YOUR INSTRUCTIONS: Every line below should be repeated exactly.

● ● ● ●

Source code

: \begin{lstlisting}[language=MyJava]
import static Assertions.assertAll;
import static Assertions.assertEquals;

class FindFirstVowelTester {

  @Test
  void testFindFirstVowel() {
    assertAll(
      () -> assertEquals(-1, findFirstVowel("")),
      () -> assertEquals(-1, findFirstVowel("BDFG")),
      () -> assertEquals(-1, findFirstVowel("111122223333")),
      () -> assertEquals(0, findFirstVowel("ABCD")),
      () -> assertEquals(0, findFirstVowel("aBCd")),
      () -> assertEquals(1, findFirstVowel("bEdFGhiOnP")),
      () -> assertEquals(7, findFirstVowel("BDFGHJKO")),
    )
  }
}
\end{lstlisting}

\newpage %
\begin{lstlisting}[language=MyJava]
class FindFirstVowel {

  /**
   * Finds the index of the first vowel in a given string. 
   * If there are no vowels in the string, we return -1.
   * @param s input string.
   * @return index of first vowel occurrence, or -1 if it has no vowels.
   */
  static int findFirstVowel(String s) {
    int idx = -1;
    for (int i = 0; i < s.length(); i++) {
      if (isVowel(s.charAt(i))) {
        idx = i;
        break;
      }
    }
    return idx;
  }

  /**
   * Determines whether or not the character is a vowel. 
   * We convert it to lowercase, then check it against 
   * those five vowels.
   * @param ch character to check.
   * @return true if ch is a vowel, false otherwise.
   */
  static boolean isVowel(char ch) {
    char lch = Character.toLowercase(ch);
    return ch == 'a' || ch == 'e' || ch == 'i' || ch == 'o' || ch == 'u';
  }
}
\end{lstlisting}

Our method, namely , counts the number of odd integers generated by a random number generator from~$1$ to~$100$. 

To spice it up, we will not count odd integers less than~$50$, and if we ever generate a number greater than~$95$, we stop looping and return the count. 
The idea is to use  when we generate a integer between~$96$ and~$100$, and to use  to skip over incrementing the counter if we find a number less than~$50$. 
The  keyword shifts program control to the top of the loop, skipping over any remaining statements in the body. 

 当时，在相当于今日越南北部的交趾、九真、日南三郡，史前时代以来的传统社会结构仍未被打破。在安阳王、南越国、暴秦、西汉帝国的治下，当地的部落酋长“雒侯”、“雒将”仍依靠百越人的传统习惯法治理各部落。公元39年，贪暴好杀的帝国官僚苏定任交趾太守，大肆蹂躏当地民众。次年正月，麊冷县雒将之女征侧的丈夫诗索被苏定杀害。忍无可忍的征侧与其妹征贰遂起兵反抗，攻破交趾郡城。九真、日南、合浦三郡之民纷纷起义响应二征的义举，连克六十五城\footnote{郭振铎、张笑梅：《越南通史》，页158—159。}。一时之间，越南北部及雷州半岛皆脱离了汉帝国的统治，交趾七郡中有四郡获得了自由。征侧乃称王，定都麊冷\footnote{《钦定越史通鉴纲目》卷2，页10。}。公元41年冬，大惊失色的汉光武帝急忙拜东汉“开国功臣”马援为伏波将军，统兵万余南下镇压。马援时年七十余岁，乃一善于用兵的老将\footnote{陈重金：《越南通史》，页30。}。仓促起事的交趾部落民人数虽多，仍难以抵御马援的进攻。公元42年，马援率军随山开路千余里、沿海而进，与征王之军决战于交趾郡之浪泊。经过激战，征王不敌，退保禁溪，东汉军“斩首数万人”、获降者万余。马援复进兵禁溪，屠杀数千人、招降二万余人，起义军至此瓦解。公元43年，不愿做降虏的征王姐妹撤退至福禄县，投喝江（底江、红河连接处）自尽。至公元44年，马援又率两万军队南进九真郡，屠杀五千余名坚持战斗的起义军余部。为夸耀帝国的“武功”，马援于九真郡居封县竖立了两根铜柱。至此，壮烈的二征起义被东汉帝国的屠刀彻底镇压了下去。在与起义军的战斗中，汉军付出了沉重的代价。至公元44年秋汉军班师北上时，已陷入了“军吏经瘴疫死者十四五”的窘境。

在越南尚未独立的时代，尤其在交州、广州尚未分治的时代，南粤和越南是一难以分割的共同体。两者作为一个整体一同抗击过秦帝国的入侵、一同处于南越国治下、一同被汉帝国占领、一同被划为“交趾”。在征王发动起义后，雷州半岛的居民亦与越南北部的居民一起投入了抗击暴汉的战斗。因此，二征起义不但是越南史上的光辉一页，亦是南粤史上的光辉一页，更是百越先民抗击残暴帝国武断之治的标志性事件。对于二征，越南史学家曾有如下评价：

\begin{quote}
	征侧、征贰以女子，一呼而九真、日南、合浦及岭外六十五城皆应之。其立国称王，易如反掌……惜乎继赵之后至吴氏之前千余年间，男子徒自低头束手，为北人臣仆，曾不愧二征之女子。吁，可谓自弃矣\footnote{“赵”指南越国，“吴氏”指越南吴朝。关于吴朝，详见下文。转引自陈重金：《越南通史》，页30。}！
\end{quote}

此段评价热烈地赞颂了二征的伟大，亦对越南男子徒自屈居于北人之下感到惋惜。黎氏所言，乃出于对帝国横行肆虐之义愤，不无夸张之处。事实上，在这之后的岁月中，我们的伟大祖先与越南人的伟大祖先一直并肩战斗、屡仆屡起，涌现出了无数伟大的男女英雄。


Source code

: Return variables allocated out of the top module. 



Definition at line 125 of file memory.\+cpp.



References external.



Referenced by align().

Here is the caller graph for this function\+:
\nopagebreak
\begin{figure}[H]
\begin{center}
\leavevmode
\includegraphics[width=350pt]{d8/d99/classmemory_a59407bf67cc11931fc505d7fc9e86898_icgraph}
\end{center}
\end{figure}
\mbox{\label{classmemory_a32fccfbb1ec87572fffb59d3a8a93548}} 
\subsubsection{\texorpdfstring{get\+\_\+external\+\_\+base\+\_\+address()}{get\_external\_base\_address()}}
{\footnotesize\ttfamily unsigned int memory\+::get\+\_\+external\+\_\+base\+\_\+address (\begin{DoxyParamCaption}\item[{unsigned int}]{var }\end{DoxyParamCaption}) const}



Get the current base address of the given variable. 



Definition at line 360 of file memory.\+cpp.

● ● ● ●

REPLY:
Source code

: \begin{lstlisting}[language=MyJava]
import static Assertions.assertAll;
import static Assertions.assertEquals;

class FindFirstVowelTester {

  @Test
  void testFindFirstVowel() {
    assertAll(
      () -> assertEquals(-1, findFirstVowel("")),
      () -> assertEquals(-1, findFirstVowel("BDFG")),
      () -> assertEquals(-1, findFirstVowel("111122223333")),
      () -> assertEquals(0, findFirstVowel("ABCD")),
      () -> assertEquals(0, findFirstVowel("aBCd")),
      () -> assertEquals(1, findFirstVowel("bEdFGhiOnP")),
      () -> assertEquals(7, findFirstVowel("BDFGHJKO")),
    )
  }
}
\end{lstlisting}

\newpage %
\begin{lstlisting}[language=MyJava]
class FindFirstVowel {

  /**
   * Finds the index of the first vowel in a given string. 
   * If there are no vowels in the string, we return -1.
   * @param s input string.
   * @return index of first vowel occurrence, or -1 if it has no vowels.
   */
  static int findFirstVowel(String s) {
    int idx = -1;
    for (int i = 0; i < s.length(); i++) {
      if (isVowel(s.charAt(i))) {
        idx = i;
        break;
      }
    }
    return idx;
  }

  /**
   * Determines whether or not the character is a vowel. 
   * We convert it to lowercase, then check it against 
   * those five vowels.
   * @param ch character to check.
   * @return true if ch is a vowel, false otherwise.
   */
  static boolean isVowel(char ch) {
    char lch = Character.toLowercase(ch);
    return ch == 'a' || ch == 'e' || ch == 'i' || ch == 'o' || ch == 'u';
  }
}
\end{lstlisting}

Our method, namely , counts the number of odd integers generated by a random number generator from~$1$ to~$100$. 

To spice it up, we will not count odd integers less than~$50$, and if we ever generate a number greater than~$95$, we stop looping and return the count. 
The idea is to use  when we generate a integer between~$96$ and~$100$, and to use  to skip over incrementing the counter if we find a number less than~$50$. 
The  keyword shifts program control to the top of the loop, skipping over any remaining statements in the body. 

 当时，在相当于今日越南北部的交趾、九真、日南三郡，史前时代以来的传统社会结构仍未被打破。在安阳王、南越国、暴秦、西汉帝国的治下，当地的部落酋长“雒侯”、“雒将”仍依靠百越人的传统习惯法治理各部落。公元39年，贪暴好杀的帝国官僚苏定任交趾太守，大肆蹂躏当地民众。次年正月，麊冷县雒将之女征侧的丈夫诗索被苏定杀害。忍无可忍的征侧与其妹征贰遂起兵反抗，攻破交趾郡城。九真、日南、合浦三郡之民纷纷起义响应二征的义举，连克六十五城\footnote{郭振铎、张笑梅：《越南通史》，页158—159。}。一时之间，越南北部及雷州半岛皆脱离了汉帝国的统治，交趾七郡中有四郡获得了自由。征侧乃称王，定都麊冷\footnote{《钦定越史通鉴纲目》卷2，页10。}。公元41年冬，大惊失色的汉光武帝急忙拜东汉“开国功臣”马援为伏波将军，统兵万余南下镇压。马援时年七十余岁，乃一善于用兵的老将\footnote{陈重金：《越南通史》，页30。}。仓促起事的交趾部落民人数虽多，仍难以抵御马援的进攻。公元42年，马援率军随山开路千余里、沿海而进，与征王之军决战于交趾郡之浪泊。经过激战，征王不敌，退保禁溪，东汉军“斩首数万人”、获降者万余。马援复进兵禁溪，屠杀数千人、招降二万余人，起义军至此瓦解。公元43年，不愿做降虏的征王姐妹撤退至福禄县，投喝江（底江、红河连接处）自尽。至公元44年，马援又率两万军队南进九真郡，屠杀五千余名坚持战斗的起义军余部。为夸耀帝国的“武功”，马援于九真郡居封县竖立了两根铜柱。至此，壮烈的二征起义被东汉帝国的屠刀彻底镇压了下去。在与起义军的战斗中，汉军付出了沉重的代价。至公元44年秋汉军班师北上时，已陷入了“军吏经瘴疫死者十四五”的窘境。

在越南尚未独立的时代，尤其在交州、广州尚未分治的时代，南粤和越南是一难以分割的共同体。两者作为一个整体一同抗击过秦帝国的入侵、一同处于南越国治下、一同被汉帝国占领、一同被划为“交趾”。在征王发动起义后，雷州半岛的居民亦与越南北部的居民一起投入了抗击暴汉的战斗。因此，二征起义不但是越南史上的光辉一页，亦是南粤史上的光辉一页，更是百越先民抗击残暴帝国武断之治的标志性事件。对于二征，越南史学家曾有如下评价：

\begin{quote}
	征侧、征贰以女子，一呼而九真、日南、合浦及岭外六十五城皆应之。其立国称王，易如反掌……惜乎继赵之后至吴氏之前千余年间，男子徒自低头束手，为北人臣仆，曾不愧二征之女子。吁，可谓自弃矣\footnote{“赵”指南越国，“吴氏”指越南吴朝。关于吴朝，详见下文。转引自陈重金：《越南通史》，页30。}！
\end{quote}

此段评价热烈地赞颂了二征的伟大，亦对越南男子徒自屈居于北人之下感到惋惜。黎氏所言，乃出于对帝国横行肆虐之义愤，不无夸张之处。事实上，在这之后的岁月中，我们的伟大祖先与越南人的伟大祖先一直并肩战斗、屡仆屡起，涌现出了无数伟大的男女英雄。


Source code

: Return variables allocated out of the top module. 



Definition at line 125 of file memory.\+cpp.



References external.



Referenced by align().

Here is the caller graph for this function\+:
\nopagebreak
\begin{figure}[H]
\begin{center}
\leavevmode
\includegraphics[width=350pt]{d8/d99/classmemory_a59407bf67cc11931fc505d7fc9e86898_icgraph}
\end{center}
\end{figure}
\mbox{\label{classmemory_a32fccfbb1ec87572fffb59d3a8a93548}} 
\subsubsection{\texorpdfstring{get\+\_\+external\+\_\+base\+\_\+address()}{get\_external\_base\_address()}}
{\footnotesize\ttfamily unsigned int memory\+::get\+\_\+external\+\_\+base\+\_\+address (\begin{DoxyParamCaption}\item[{unsigned int}]{var }\end{DoxyParamCaption}) const}



Get the current base address of the given variable. 



Definition at line 360 of file memory.\+cpp.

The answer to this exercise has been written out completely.